>Reliance(Morgan Stanley)
Conclusion: We reiterate our Overweight rating on
Reliance but lower our target price to Rs1,619 and
reduce our F2009e and F2010e consolidated earnings
by 15% and 13%, respectively, based on the following:
1) delayed assumptions of commercial production of
RPL to April 2009;
2) delay in peak production
assumption of oil and gas from KGD6;
3) lower GRM
estimates and net backs on global GDP cuts; and
4) a stronger dollar forecast based on our revised view on
the INR/USD exchange rate; since we believe the
currency remains over-valued on a real effective
exchange rate.
For F2011 and F2012,
we have actually raised our earnings estimates.

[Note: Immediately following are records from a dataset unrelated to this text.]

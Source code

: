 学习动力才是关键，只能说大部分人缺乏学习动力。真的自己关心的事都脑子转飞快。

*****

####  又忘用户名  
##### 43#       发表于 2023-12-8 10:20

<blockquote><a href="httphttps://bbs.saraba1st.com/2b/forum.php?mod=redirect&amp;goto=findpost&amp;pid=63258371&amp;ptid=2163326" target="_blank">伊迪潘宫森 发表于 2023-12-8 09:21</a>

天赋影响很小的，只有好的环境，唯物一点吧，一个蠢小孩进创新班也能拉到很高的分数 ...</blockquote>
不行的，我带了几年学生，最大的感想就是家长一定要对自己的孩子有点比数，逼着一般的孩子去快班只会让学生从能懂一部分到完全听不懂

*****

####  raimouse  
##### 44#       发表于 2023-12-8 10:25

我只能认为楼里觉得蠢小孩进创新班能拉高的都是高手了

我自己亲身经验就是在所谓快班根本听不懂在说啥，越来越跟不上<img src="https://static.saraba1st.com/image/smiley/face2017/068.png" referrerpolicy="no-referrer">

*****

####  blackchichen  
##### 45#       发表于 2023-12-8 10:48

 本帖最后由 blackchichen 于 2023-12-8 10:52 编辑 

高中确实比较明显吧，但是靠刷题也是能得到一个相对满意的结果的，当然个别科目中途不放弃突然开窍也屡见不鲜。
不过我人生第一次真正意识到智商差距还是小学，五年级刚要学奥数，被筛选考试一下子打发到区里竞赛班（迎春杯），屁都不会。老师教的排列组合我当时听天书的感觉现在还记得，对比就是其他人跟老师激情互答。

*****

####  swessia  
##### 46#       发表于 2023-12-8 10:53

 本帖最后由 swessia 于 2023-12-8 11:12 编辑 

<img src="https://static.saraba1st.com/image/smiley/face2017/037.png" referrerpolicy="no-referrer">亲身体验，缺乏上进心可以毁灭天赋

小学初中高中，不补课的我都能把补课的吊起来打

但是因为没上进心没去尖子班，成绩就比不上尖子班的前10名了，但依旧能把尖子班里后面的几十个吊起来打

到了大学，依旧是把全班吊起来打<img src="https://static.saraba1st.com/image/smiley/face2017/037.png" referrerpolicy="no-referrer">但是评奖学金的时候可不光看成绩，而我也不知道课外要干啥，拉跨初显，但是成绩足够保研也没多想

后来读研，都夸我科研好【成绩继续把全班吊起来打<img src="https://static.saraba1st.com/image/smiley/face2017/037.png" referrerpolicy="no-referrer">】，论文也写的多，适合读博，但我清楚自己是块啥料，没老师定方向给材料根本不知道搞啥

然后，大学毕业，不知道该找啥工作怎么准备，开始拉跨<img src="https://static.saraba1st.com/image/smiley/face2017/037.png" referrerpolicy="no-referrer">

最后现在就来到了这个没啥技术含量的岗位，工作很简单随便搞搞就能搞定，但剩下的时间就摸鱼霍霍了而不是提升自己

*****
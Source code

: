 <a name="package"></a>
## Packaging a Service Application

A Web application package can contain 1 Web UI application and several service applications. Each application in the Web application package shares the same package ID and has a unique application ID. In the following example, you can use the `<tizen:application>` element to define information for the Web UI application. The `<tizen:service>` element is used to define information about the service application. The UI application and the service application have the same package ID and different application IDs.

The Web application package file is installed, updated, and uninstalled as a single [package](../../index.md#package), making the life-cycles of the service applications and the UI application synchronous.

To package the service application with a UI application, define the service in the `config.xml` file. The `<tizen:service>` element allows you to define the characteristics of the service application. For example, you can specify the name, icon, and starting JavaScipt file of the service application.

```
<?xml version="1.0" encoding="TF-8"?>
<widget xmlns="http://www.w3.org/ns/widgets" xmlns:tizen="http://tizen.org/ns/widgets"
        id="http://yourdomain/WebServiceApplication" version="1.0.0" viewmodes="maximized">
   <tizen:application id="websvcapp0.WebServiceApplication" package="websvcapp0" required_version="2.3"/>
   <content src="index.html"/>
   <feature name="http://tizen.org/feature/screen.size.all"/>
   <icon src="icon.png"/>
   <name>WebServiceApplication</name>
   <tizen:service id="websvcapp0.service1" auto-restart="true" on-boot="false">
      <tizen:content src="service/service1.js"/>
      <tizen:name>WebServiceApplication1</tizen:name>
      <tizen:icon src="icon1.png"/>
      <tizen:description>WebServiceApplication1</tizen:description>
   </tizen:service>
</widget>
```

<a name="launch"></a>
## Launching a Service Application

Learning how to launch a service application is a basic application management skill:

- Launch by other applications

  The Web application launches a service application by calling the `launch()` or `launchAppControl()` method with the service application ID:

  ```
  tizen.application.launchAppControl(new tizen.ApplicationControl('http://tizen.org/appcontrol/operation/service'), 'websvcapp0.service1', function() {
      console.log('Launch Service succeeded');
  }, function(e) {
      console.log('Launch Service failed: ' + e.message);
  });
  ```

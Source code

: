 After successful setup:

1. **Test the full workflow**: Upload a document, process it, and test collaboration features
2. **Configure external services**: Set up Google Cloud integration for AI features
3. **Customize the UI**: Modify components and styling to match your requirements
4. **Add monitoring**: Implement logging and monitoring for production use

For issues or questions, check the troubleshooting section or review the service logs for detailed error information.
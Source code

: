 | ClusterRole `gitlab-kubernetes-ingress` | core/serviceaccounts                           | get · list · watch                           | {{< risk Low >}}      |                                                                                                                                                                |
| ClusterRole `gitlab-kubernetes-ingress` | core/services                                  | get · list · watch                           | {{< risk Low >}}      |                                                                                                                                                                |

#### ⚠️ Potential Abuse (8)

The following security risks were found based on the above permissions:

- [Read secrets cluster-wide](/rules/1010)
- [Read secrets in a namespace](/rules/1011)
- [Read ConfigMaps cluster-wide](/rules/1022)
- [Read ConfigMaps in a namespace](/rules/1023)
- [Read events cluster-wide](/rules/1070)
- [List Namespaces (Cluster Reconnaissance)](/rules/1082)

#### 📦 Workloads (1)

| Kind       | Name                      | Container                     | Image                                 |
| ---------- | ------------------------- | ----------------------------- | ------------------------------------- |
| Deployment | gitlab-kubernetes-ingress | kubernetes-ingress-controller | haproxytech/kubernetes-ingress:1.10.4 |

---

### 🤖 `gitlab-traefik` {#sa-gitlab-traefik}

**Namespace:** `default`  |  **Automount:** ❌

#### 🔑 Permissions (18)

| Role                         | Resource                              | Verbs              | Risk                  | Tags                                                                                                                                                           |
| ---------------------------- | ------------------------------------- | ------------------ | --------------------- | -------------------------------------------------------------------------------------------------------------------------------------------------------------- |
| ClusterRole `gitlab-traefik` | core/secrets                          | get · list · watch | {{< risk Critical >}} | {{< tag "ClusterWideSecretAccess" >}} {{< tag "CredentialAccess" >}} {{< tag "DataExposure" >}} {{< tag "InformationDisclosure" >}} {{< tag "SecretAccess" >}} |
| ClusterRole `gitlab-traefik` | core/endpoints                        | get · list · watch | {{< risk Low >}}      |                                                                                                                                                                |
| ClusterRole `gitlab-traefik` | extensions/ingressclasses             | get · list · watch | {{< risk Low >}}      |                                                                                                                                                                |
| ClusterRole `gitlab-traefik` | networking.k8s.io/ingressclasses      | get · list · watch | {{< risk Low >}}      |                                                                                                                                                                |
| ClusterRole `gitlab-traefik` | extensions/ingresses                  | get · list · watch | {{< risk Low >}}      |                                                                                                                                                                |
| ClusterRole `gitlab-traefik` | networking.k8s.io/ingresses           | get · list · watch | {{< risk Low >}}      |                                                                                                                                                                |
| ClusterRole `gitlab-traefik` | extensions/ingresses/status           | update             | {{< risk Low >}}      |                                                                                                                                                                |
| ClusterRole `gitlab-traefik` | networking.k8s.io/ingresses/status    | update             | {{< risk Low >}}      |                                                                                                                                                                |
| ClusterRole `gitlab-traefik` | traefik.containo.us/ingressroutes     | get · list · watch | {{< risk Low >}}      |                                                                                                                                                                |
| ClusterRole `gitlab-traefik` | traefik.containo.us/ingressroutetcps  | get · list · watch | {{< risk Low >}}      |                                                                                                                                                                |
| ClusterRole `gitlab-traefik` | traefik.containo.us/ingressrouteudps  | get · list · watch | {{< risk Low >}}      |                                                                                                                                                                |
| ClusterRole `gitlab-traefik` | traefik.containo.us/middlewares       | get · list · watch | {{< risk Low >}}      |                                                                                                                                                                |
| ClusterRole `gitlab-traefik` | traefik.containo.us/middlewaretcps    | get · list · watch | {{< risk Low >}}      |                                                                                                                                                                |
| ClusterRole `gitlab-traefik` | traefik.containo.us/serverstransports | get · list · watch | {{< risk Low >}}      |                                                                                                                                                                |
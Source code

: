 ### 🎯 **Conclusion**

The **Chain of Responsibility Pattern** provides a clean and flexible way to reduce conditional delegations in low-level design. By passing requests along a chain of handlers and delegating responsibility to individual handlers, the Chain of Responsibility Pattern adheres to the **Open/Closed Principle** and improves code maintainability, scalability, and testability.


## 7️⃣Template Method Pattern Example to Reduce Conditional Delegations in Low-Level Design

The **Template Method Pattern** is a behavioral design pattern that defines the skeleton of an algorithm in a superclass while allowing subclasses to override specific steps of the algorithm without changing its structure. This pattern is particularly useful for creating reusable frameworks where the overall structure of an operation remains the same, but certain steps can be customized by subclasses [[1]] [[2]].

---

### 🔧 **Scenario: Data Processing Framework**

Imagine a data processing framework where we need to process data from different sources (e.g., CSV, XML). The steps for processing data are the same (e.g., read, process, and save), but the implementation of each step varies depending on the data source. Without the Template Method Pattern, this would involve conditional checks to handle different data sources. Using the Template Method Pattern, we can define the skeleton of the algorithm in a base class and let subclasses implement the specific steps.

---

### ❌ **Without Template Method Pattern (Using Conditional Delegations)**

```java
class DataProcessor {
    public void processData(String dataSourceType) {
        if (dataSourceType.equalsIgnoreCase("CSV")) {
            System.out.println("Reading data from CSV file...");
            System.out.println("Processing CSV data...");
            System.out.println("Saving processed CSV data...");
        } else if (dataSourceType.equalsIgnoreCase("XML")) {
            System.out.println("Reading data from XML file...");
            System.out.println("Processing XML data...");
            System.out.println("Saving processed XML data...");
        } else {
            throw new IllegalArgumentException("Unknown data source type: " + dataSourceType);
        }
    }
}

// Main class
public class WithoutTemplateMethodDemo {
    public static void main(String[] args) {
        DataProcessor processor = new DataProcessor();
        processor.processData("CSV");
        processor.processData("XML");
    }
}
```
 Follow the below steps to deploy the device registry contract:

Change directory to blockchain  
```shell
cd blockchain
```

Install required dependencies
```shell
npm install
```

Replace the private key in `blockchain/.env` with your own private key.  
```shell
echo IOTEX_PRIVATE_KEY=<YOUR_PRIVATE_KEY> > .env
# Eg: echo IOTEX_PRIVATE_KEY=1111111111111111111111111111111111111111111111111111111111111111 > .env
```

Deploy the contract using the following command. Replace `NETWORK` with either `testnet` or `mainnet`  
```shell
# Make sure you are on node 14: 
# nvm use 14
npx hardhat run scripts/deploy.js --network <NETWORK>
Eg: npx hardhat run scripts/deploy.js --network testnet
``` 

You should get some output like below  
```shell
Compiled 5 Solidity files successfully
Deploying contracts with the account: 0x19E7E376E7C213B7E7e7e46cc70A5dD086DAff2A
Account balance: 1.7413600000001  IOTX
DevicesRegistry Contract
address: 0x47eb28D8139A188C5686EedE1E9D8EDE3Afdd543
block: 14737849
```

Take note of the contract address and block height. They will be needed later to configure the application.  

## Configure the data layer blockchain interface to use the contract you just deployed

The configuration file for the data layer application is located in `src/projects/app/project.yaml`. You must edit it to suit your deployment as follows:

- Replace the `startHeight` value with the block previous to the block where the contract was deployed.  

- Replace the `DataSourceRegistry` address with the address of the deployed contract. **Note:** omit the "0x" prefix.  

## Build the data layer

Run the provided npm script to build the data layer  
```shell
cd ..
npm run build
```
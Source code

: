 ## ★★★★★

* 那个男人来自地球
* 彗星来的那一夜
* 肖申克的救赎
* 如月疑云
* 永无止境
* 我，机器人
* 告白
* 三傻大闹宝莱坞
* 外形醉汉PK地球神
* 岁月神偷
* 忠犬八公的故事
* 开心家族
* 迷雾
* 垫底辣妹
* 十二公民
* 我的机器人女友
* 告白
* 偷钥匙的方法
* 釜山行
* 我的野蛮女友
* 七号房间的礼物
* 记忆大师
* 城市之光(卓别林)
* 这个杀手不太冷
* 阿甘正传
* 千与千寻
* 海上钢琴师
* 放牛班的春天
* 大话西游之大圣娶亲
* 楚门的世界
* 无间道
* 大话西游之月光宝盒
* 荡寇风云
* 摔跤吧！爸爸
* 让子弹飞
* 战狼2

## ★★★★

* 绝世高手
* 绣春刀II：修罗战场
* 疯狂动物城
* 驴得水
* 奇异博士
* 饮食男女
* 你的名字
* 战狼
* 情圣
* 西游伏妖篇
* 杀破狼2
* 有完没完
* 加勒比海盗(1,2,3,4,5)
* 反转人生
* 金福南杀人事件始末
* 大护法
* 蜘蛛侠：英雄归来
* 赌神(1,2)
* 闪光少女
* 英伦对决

Our target price of Rs 1,619, based on trough historical
multiples of global comps, implies 59% potential upside.
Reliance is net long the dollar: We estimate Reliance
will have a gross profit exposure of US$12 bn to the
dollar in F2010, and for every 1% chg. in the USD vs. the
rupee, its profitability would vary 3.7%. Reliance’s
domestic gas business is also pegged to the dollar, so
the net exposure to the dollar increases in the longer
term. Our global economist believes the Indian currency
remains over-valued on a real effective exchange rate.
The India rupee has depreciated 27% YTD and our team
expects another 10% softening in the next few years.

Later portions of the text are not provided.